RECORDS SUPPLIED
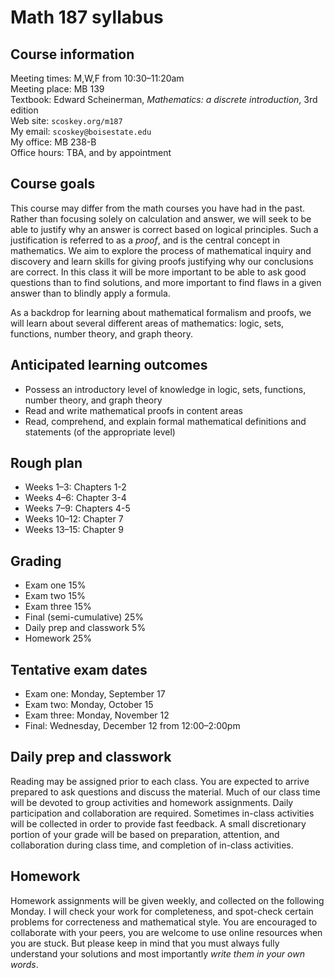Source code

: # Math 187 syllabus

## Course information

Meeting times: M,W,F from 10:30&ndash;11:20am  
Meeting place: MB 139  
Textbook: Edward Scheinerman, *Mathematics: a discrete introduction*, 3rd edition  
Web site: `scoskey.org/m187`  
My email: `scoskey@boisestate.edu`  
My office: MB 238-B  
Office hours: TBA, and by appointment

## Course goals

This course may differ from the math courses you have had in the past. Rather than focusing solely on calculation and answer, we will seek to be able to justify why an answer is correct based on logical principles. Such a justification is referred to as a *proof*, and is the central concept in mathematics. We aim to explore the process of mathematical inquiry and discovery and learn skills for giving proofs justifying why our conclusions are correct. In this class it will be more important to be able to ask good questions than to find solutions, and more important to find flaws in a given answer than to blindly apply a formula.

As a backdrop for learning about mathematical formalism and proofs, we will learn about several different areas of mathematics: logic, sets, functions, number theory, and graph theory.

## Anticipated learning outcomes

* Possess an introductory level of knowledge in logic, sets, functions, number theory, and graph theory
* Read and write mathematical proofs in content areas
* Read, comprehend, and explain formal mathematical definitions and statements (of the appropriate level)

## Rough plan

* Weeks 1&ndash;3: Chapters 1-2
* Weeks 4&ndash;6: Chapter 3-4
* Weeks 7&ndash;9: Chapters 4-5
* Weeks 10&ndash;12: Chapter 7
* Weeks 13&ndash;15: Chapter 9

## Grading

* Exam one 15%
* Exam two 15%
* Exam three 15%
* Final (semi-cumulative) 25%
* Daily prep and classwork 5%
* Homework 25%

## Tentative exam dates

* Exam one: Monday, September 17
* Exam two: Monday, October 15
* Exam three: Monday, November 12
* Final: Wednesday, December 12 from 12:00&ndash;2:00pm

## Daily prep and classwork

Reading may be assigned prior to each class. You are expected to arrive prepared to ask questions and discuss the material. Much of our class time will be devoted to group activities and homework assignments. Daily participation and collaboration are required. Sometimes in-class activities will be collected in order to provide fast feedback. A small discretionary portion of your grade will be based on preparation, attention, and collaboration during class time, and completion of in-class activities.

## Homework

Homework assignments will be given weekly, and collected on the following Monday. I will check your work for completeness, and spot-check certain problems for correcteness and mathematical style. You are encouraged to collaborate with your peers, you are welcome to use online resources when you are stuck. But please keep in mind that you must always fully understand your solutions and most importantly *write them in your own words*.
---
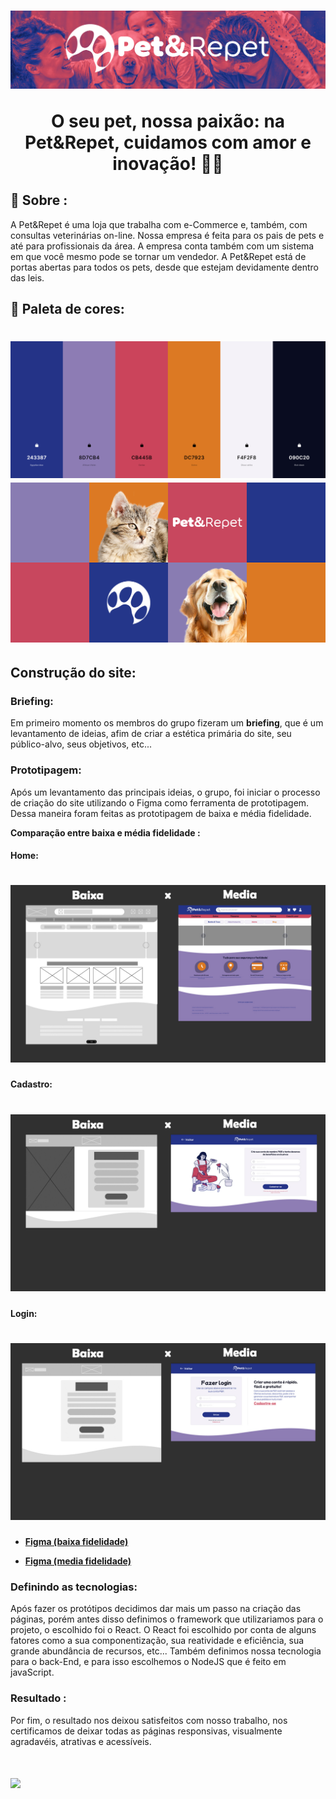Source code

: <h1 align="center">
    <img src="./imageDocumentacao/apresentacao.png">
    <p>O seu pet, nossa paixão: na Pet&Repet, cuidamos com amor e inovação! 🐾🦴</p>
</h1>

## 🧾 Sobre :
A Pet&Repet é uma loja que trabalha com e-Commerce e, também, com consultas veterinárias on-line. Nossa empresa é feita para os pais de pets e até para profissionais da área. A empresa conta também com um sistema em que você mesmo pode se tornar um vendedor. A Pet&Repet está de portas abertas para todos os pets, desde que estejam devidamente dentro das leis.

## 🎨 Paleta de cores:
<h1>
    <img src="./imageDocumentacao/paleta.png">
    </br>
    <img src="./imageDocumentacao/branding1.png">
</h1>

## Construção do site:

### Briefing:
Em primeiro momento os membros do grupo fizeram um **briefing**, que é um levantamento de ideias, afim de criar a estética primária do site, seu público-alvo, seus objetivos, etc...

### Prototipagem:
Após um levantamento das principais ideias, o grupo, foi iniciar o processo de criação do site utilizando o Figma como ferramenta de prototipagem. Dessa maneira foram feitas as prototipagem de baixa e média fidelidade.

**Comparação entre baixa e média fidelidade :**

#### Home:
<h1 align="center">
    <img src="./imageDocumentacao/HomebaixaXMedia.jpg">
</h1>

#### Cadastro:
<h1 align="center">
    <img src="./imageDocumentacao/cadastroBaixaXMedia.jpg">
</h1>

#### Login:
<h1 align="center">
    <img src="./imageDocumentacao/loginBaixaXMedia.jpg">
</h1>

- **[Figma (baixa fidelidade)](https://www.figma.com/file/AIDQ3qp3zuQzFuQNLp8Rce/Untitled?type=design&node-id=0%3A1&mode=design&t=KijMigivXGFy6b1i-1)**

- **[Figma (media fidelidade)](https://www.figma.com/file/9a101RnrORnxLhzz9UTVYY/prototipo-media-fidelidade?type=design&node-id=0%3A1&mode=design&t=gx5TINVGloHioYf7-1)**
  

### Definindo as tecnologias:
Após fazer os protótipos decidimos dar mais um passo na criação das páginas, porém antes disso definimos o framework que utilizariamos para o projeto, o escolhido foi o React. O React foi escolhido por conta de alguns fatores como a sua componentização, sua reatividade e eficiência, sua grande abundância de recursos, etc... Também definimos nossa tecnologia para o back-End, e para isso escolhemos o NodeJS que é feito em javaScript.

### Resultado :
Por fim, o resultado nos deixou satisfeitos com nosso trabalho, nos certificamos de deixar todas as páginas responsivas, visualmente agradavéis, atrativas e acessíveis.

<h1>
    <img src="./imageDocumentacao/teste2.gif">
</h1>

DESCRIPTION OF THE TASK
The entries above hold the needed span. Transcribe exactly the lines from the one with "- **[Figma (baixa" to the one with "### Definindo as", both included.

TASK SOLUTION
- **[Figma (baixa fidelidade)](https://www.figma.com/file/AIDQ3qp3zuQzFuQNLp8Rce/Untitled?type=design&node-id=0%3A1&mode=design&t=KijMigivXGFy6b1i-1)**

- **[Figma (media fidelidade)](https://www.figma.com/file/9a101RnrORnxLhzz9UTVYY/prototipo-media-fidelidade?type=design&node-id=0%3A1&mode=design&t=gx5TINVGloHioYf7-1)**
  

### Definindo as tecnologias:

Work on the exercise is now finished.